Sitting in a sheriff's office interview room, the actor told two investigators he was handed the revolver by Gutierrez-Reed, whom he said handled firearms "99 percent" of the time, for a scene in which he was supposed to slowly reveal the gun before opening fire.
He said Hutchins was standing in front of him because it was a rehearsal and the gun should have been "cold," or without live rounds.
"I take the gun out slowly. I turn and cock the pistol, and bang — she goes down, he goes down screaming," Baldwin told investigators.
"It's supposed to be cold gun, nothing, no flash charges, nothing," he later added. "Now this is a puzzle to me, and this is making me very emotional. In my time ... I have never seen a theatrical flash round where the material went through someone's armpit, came out their body and hit someone in the shoulder."

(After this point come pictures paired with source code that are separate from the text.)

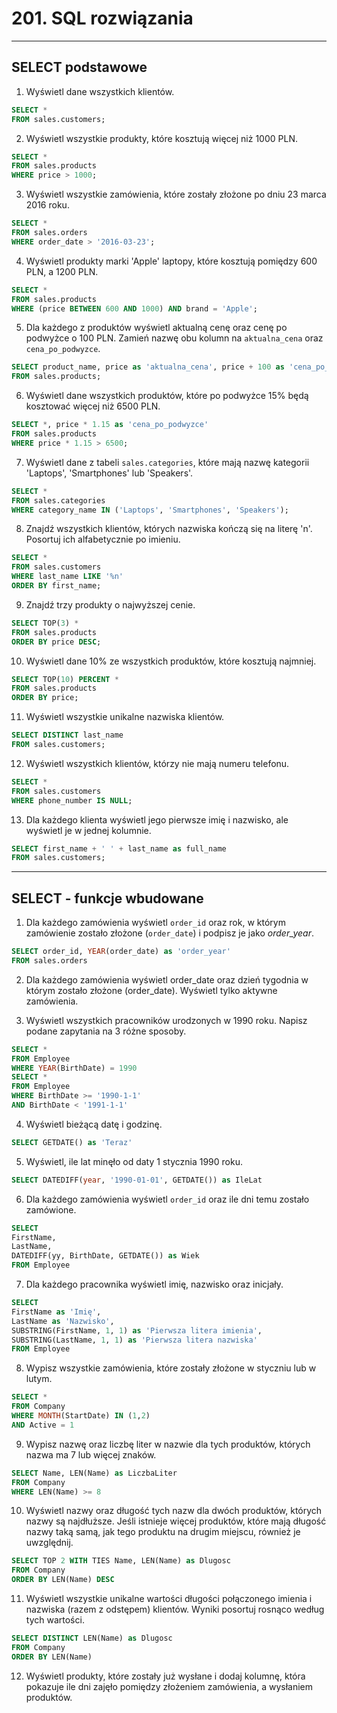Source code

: # 201. SQL rozwiązania
---

## SELECT podstawowe

1. Wyświetl dane wszystkich klientów.

```sql
SELECT *
FROM sales.customers;
```

2. Wyświetl wszystkie produkty, które kosztują więcej niż 1000 PLN.

```sql
SELECT *
FROM sales.products
WHERE price > 1000;
```

3. Wyświetl wszystkie zamówienia, które zostały złożone po dniu 23 marca 2016 roku.

```sql
SELECT *
FROM sales.orders
WHERE order_date > '2016-03-23';
```

4. Wyświetl produkty marki 'Apple' laptopy, które kosztują pomiędzy 600 PLN, a 1200 PLN.

```sql
SELECT *
FROM sales.products
WHERE (price BETWEEN 600 AND 1000) AND brand = 'Apple';
```

5. Dla każdego z produktów wyświetl aktualną cenę oraz cenę po podwyżce o 100 PLN. Zamień nazwę obu kolumn na `aktualna_cena` oraz `cena_po_podwyzce`.

```sql
SELECT product_name, price as 'aktualna_cena', price + 100 as 'cena_po_podwyzce'
FROM sales.products;
```

6. Wyświetl dane wszystkich produktów, które po podwyżce 15% będą kosztować więcej niż 6500 PLN.

```sql
SELECT *, price * 1.15 as 'cena_po_podwyzce'
FROM sales.products
WHERE price * 1.15 > 6500;
```

7. Wyświetl dane z tabeli `sales.categories`, które mają nazwę kategorii 'Laptops', 'Smartphones' lub 'Speakers'.

```sql
SELECT *
FROM sales.categories
WHERE category_name IN ('Laptops', 'Smartphones', 'Speakers');
```

8. Znajdź wszystkich klientów, których nazwiska kończą się na literę 'n'. Posortuj ich alfabetycznie po imieniu.

```sql
SELECT *
FROM sales.customers
WHERE last_name LIKE '%n'
ORDER BY first_name;
```

9. Znajdź trzy produkty o najwyższej cenie.

```sql
SELECT TOP(3) *
FROM sales.products
ORDER BY price DESC;
```

10. Wyświetl dane 10% ze wszystkich produktów, które kosztują najmniej.

```sql
SELECT TOP(10) PERCENT *
FROM sales.products
ORDER BY price;
```

11. Wyświetl wszystkie unikalne nazwiska klientów.

```sql
SELECT DISTINCT last_name
FROM sales.customers;
```

12. Wyświetl wszystkich klientów, którzy nie mają numeru telefonu.

```sql
SELECT *
FROM sales.customers
WHERE phone_number IS NULL;
```

13. Dla każdego klienta wyświetl jego pierwsze imię i nazwisko, ale wyświetl je w jednej kolumnie.

```sql
SELECT first_name + ' ' + last_name as full_name
FROM sales.customers;
```
---

## SELECT - funkcje wbudowane

1. Dla każdego zamówienia wyświetl `order_id` oraz rok, w którym zamówienie zostało złożone (`order_date`) i podpisz je jako *order_year*.

```sql
SELECT order_id, YEAR(order_date) as 'order_year'
FROM sales.orders
```

2. Dla każdego zamówienia wyświetl order_date oraz dzień tygodnia w którym zostało złożone (order_date). Wyświetl tylko aktywne zamówienia.

3. Wyświetl wszystkich pracowników urodzonych w 1990 roku. Napisz podane zapytania na 3 różne sposoby.

```sql
SELECT *
FROM Employee
WHERE YEAR(BirthDate) = 1990
SELECT *
FROM Employee
WHERE BirthDate >= '1990-1-1'
AND BirthDate < '1991-1-1'
```


4. Wyświetl bieżącą datę i godzinę.

```sql
SELECT GETDATE() as 'Teraz'
```

5. Wyświetl, ile lat minęło od daty 1 stycznia 1990 roku.

```sql
SELECT DATEDIFF(year, '1990-01-01', GETDATE()) as IleLat
```

6. Dla każdego zamówienia wyświetl `order_id` oraz ile dni temu zostało zamówione.

```sql
SELECT
FirstName,
LastName,
DATEDIFF(yy, BirthDate, GETDATE()) as Wiek
FROM Employee
```

7. Dla każdego pracownika wyświetl imię, nazwisko oraz inicjały.

```sql
SELECT
FirstName as 'Imię',
LastName as 'Nazwisko',
SUBSTRING(FirstName, 1, 1) as 'Pierwsza litera imienia',
SUBSTRING(LastName, 1, 1) as 'Pierwsza litera nazwiska'
FROM Employee
```


8. Wypisz wszystkie zamówienia, które zostały złożone w styczniu lub w lutym.

```sql
SELECT *
FROM Company
WHERE MONTH(StartDate) IN (1,2)
AND Active = 1
```

9. Wypisz nazwę oraz liczbę liter w nazwie dla tych produktów, których nazwa ma 7 lub więcej znaków.

```sql
SELECT Name, LEN(Name) as LiczbaLiter
FROM Company
WHERE LEN(Name) >= 8
```

10. Wyświetl nazwy oraz długość tych nazw dla dwóch produktów, których nazwy są najdłuższe. Jeśli istnieje więcej produktów, które mają długość nazwy taką samą, jak tego produktu na drugim miejscu, również je uwzględnij.

```sql
SELECT TOP 2 WITH TIES Name, LEN(Name) as Dlugosc
FROM Company
ORDER BY LEN(Name) DESC
```


11. Wyświetl wszystkie unikalne wartości długości połączonego imienia i nazwiska (razem z odstępem) klientów. Wyniki posortuj rosnąco według tych wartości.

```sql
SELECT DISTINCT LEN(Name) as Dlugosc
FROM Company
ORDER BY LEN(Name)
```


12. Wyświetl produkty, które zostały już wysłane i dodaj kolumnę, która pokazuje ile dni zajęło pomiędzy złożeniem zamówienia, a wysłaniem produktów.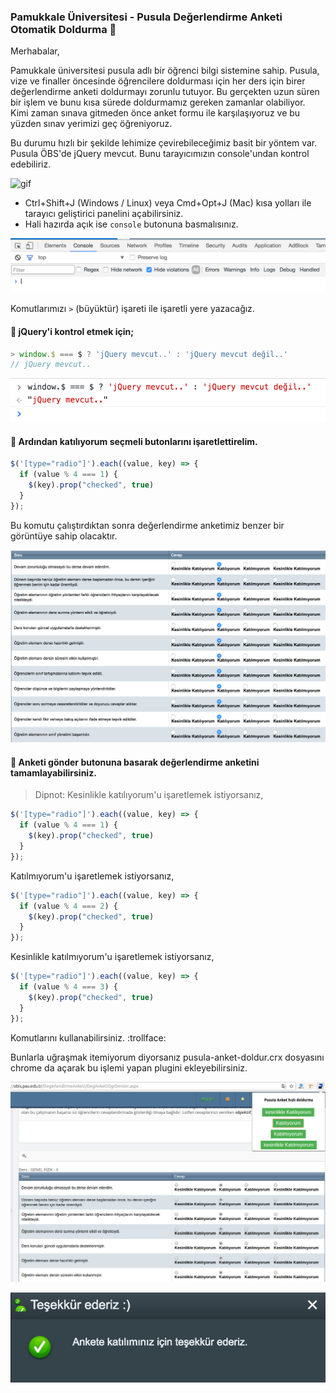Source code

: ### Pamukkale Üniversitesi - Pusula Değerlendirme Anketi Otomatik Doldurma :pencil:

Merhabalar,

Pamukkale üniversitesi pusula adlı bir öğrenci bilgi sistemine sahip. Pusula, vize ve finaller öncesinde öğrencilere doldurması için her ders için birer değerlendirme anketi doldurmayı zorunlu tutuyor.
Bu gerçekten uzun süren bir işlem ve bunu kısa sürede doldurmamız gereken zamanlar olabiliyor.
Kimi zaman sınava gitmeden önce anket formu ile karşılaşıyoruz ve bu yüzden sınav yerimizi geç öğreniyoruz.

Bu durumu hızlı bir şekilde lehimize çevirebileceğimiz basit bir yöntem var.
Pusula ÖBS'de jQuery mevcut. Bunu tarayıcımızın console'undan kontrol edebiliriz.

![gif](https://media.giphy.com/media/Zw8zlRA1bON7a/giphy.gif)

* Ctrl+Shift+J (Windows / Linux) veya Cmd+Opt+J (Mac) kısa yolları ile tarayıcı geliştirici panelini açabilirsiniz.
* Hali hazırda açık ise ```console``` butonuna basmalısınız.

![console](console.png)

Komutlarımızı ```>``` (büyüktür) işareti ile işaretli yere yazacağız.

#### :dart: jQuery'i kontrol etmek için;

``` javascript
> window.$ === $ ? 'jQuery mevcut..' : 'jQuery mevcut değil..'
// jQuery mevcut..
```
![jquery](jquery.png)

#### :dart: Ardından katılıyorum seçmeli butonlarını işaretlettirelim.

```javascript
$('[type="radio"]').each((value, key) => {
  if (value % 4 === 1) {
    $(key).prop("checked", true)
  }
});
```

Bu komutu çalıştırdıktan sonra değerlendirme anketimiz benzer bir görüntüye sahip olacaktır.

![anket](anket.png)

#### :dart: Anketi gönder butonuna basarak değerlendirme anketini tamamlayabilirsiniz.

> Dipnot: Kesinlikle katılıyorum'u işaretlemek istiyorsanız,
```javascript
$('[type="radio"]').each((value, key) => {
  if (value % 4 === 1) {
    $(key).prop("checked", true)
  }
});
```
Katılmıyorum'u işaretlemek istiyorsanız,
```javascript
$('[type="radio"]').each((value, key) => {
  if (value % 4 === 2) {
    $(key).prop("checked", true)
  }
});
```
Kesinlikle katılmıyorum'u işaretlemek istiyorsanız,
```javascript
$('[type="radio"]').each((value, key) => {
  if (value % 4 === 3) {
    $(key).prop("checked", true)
  }
});
```
Komutlarını kullanabilirsiniz. :trollface:

Bunlarla uğraşmak itemiyorum diyorsanız pusula-anket-doldur.crx dosyasını chrome da açarak bu işlemi yapan plugini ekleyebilirsiniz.

![Chrome-extension](chrome-extension.png)


![tesekkurler](tesekkurler.png)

Baldwin questioned whether the department was investigating if a live round had struck Hutchins and Souza.
He also told investigators the set had been incident-free since shooting had started two weeks prior.
He asked if he was facing charges, and investigators responded it was just an interview.
Shooting rattles armorer
Gutierrez-Reed appeared far more rattled by the incident.
A report says she was sitting in the back of a patrol unit after the shooting and had been examined by medics "due to her hyperventilating."
She was more hesitant about speaking with investigators until she could first speak with an attorney. She then agreed to answer "some basic questions," according to a video of her interview.
Investigators told Gutierrez-Reed she was being interviewed "because she was there."
She told them she had "dummied the guns up with dummy rounds," and when they returned from lunch "that happened."
She and Baldwin were the only people who had held the gun before a lunch break, and then the assistant director, David Halls, held the gun while sitting in for a shot, she said.
All the guns were locked up during lunch, she said, but the blank rounds were left on a cart.
She said she shook all of the dummy rounds, and they "all showed that they were not hot" and did not appear to be tampered with.
Halls, who is identified in reports as a safety coordinator, also has been a central figure in the investigation. Some witnesses have told detectives he handed the gun to Baldwin just before it discharged, according to reports.
One investigator wrote in a report: "I asked Dave what the protocol was for live ammo, to which he said real bullets were never used. I asked if there were any protocols to ensure live ammo does not make it on set, to which he replied no."